I was caught. Cue deer in the headlights position. My brain checked its files and came up with no plausible excuses real-time. I responded with my usual vagueness (it's a defense mechanism), which did not deter her at all. She pushed some more. Before I realized what I was doing, I nodded and asked if she had my phone number. She did.

Rats.

Didn't she know this is a BIG fat hairy deal for me? That letting my daughter go over to someone's house I don't know very well pushes me close to the edge of the very scary ledge called sanity? Didn't she pick up on the fake smile, sure, yeah, sometime...nervous laughter that meant no way jose, let's just let this one die a quick death signal?

No, she didn't, because now there is a phone message on our machine asking me to call her back so we can arrange a play date. So far I've done the extremely mature thing and have not called her back yet (from last Thursday).

I know, I am a small, small woman. With passive-aggressive control issues.

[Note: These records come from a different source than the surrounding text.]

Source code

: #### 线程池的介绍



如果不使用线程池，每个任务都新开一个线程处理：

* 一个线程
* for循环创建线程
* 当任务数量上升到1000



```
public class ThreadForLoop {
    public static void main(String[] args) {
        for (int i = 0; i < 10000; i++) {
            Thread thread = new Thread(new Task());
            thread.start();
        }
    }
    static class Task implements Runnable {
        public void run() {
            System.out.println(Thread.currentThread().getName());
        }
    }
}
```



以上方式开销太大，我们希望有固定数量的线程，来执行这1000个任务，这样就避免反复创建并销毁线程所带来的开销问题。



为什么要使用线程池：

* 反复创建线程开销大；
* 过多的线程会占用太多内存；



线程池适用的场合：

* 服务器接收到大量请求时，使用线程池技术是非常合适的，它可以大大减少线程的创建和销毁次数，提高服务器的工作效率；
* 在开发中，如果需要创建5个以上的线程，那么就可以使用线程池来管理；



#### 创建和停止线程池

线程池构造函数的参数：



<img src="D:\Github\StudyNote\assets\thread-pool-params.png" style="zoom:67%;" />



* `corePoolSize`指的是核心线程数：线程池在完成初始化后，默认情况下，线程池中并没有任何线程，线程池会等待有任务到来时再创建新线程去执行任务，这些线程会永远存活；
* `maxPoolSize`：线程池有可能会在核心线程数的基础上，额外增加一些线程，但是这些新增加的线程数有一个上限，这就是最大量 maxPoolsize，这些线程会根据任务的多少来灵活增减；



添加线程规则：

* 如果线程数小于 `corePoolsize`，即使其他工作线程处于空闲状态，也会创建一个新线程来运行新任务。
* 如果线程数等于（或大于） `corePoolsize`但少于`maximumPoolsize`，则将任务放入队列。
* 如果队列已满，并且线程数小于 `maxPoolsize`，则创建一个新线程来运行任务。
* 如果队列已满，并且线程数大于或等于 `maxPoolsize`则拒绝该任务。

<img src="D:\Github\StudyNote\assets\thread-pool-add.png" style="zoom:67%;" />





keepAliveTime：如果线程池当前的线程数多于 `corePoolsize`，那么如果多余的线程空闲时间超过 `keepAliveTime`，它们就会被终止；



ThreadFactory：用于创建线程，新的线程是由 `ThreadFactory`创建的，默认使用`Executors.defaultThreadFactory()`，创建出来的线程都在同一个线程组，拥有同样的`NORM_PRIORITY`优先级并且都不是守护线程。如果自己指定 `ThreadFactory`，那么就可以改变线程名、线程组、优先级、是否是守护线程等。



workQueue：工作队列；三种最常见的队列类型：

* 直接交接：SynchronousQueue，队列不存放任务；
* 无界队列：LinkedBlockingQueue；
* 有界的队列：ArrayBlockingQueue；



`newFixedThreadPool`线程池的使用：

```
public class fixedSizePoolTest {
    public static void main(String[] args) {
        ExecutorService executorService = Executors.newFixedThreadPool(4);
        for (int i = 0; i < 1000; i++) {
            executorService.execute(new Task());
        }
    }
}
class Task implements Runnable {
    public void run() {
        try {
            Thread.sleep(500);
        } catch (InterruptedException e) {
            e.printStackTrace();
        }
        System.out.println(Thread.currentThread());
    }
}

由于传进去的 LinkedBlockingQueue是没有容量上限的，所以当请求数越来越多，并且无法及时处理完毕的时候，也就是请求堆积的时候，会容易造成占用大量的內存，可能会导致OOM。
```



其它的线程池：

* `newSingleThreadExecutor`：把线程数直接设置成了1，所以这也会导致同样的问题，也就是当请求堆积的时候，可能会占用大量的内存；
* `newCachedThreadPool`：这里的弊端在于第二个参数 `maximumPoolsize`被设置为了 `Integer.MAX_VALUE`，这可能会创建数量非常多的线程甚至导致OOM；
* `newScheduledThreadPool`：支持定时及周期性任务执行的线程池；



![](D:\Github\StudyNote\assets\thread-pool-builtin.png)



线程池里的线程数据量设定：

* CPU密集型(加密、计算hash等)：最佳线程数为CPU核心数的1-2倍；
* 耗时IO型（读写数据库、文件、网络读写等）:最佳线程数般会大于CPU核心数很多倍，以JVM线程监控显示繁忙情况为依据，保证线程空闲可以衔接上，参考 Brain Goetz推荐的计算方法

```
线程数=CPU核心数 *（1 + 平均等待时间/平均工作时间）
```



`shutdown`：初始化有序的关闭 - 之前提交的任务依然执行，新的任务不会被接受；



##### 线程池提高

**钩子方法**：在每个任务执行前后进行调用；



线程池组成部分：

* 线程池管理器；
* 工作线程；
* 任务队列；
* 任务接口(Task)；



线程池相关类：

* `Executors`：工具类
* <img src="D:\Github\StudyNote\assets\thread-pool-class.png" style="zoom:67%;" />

See, I am absolutely A-OK with letting the little girl come over to our house to play. Playdates here are great. It's the next play date that will most likely involve allowing Annelise to ride home with and PLAY AT BASICALLY A STRANGER'S HOUSE that freaks me out.

Can you tell?

How do I play that scenario? Without offending the mom, of course.

Help. And I'm shamelessly begging.

11 comments:

  1. Can you go with her and hang out for a bit to see how you feel? I know, if you feel bad, what do you do then?! Weird. Is there going to be a man there when A is there? I would be not pleased with that arrangement. If it's just the girl and the mom, then that could alleviate some of your stress.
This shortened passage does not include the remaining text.